[Saved entries]
↓

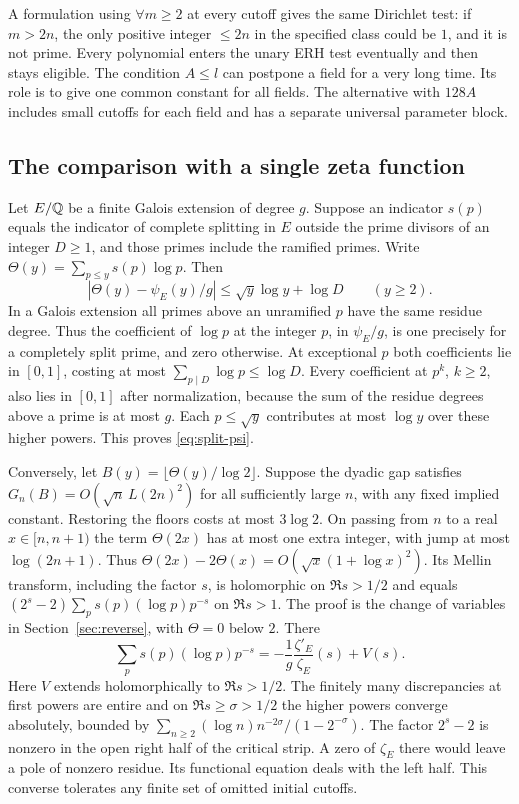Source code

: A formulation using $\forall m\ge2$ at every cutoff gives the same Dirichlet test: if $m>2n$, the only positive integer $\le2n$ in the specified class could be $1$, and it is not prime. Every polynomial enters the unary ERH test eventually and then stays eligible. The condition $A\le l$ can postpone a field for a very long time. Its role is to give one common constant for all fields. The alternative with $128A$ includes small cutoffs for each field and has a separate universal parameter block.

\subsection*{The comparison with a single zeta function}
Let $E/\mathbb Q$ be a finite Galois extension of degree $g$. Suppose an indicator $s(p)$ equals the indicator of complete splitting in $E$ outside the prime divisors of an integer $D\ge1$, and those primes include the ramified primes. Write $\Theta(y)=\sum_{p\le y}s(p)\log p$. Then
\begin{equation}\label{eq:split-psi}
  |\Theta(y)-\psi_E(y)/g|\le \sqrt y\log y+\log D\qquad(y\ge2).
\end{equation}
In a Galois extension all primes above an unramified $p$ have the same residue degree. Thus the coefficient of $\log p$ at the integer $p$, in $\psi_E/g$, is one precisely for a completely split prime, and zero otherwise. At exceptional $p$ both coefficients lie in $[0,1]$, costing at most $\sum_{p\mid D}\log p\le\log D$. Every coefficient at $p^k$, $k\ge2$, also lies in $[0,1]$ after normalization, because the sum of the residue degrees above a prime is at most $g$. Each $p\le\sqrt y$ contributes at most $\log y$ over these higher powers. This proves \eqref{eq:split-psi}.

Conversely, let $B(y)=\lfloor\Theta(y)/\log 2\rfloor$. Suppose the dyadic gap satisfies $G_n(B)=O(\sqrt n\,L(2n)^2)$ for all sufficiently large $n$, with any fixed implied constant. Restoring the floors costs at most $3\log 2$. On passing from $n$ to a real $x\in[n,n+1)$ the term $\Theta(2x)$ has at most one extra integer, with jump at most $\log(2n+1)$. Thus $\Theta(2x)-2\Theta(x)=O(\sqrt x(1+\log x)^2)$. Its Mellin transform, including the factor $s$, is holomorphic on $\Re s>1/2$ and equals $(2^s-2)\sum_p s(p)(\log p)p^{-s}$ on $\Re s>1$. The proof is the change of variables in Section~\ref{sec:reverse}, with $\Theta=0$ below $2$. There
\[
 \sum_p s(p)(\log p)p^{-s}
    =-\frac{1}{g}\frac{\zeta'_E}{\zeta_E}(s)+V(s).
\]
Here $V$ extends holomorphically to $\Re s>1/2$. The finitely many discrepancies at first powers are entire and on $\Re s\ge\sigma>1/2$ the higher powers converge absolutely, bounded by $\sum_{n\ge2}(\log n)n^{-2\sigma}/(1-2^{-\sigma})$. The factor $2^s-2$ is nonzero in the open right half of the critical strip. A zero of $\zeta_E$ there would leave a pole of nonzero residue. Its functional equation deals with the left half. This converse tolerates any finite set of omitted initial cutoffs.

↑

Exercise description => Without including the pictures, copy all of the data exactly.

Exercise output =>
Source code

: A formulation using $\forall m\ge2$ at every cutoff gives the same Dirichlet test: if $m>2n$, the only positive integer $\le2n$ in the specified class could be $1$, and it is not prime. Every polynomial enters the unary ERH test eventually and then stays eligible. The condition $A\le l$ can postpone a field for a very long time. Its role is to give one common constant for all fields. The alternative with $128A$ includes small cutoffs for each field and has a separate universal parameter block.

\subsection*{The comparison with a single zeta function}
Let $E/\mathbb Q$ be a finite Galois extension of degree $g$. Suppose an indicator $s(p)$ equals the indicator of complete splitting in $E$ outside the prime divisors of an integer $D\ge1$, and those primes include the ramified primes. Write $\Theta(y)=\sum_{p\le y}s(p)\log p$. Then
\begin{equation}\label{eq:split-psi}
  |\Theta(y)-\psi_E(y)/g|\le \sqrt y\log y+\log D\qquad(y\ge2).
\end{equation}
In a Galois extension all primes above an unramified $p$ have the same residue degree. Thus the coefficient of $\log p$ at the integer $p$, in $\psi_E/g$, is one precisely for a completely split prime, and zero otherwise. At exceptional $p$ both coefficients lie in $[0,1]$, costing at most $\sum_{p\mid D}\log p\le\log D$. Every coefficient at $p^k$, $k\ge2$, also lies in $[0,1]$ after normalization, because the sum of the residue degrees above a prime is at most $g$. Each $p\le\sqrt y$ contributes at most $\log y$ over these higher powers. This proves \eqref{eq:split-psi}.

Conversely, let $B(y)=\lfloor\Theta(y)/\log 2\rfloor$. Suppose the dyadic gap satisfies $G_n(B)=O(\sqrt n\,L(2n)^2)$ for all sufficiently large $n$, with any fixed implied constant. Restoring the floors costs at most $3\log 2$. On passing from $n$ to a real $x\in[n,n+1)$ the term $\Theta(2x)$ has at most one extra integer, with jump at most $\log(2n+1)$. Thus $\Theta(2x)-2\Theta(x)=O(\sqrt x(1+\log x)^2)$. Its Mellin transform, including the factor $s$, is holomorphic on $\Re s>1/2$ and equals $(2^s-2)\sum_p s(p)(\log p)p^{-s}$ on $\Re s>1$. The proof is the change of variables in Section~\ref{sec:reverse}, with $\Theta=0$ below $2$. There
\[
 \sum_p s(p)(\log p)p^{-s}
    =-\frac{1}{g}\frac{\zeta'_E}{\zeta_E}(s)+V(s).
\]
Here $V$ extends holomorphically to $\Re s>1/2$. The finitely many discrepancies at first powers are entire and on $\Re s\ge\sigma>1/2$ the higher powers converge absolutely, bounded by $\sum_{n\ge2}(\log n)n^{-2\sigma}/(1-2^{-\sigma})$. The factor $2^s-2$ is nonzero in the open right half of the critical strip. A zero of $\zeta_E$ there would leave a pole of nonzero residue. Its functional equation deals with the left half. This converse tolerates any finite set of omitted initial cutoffs.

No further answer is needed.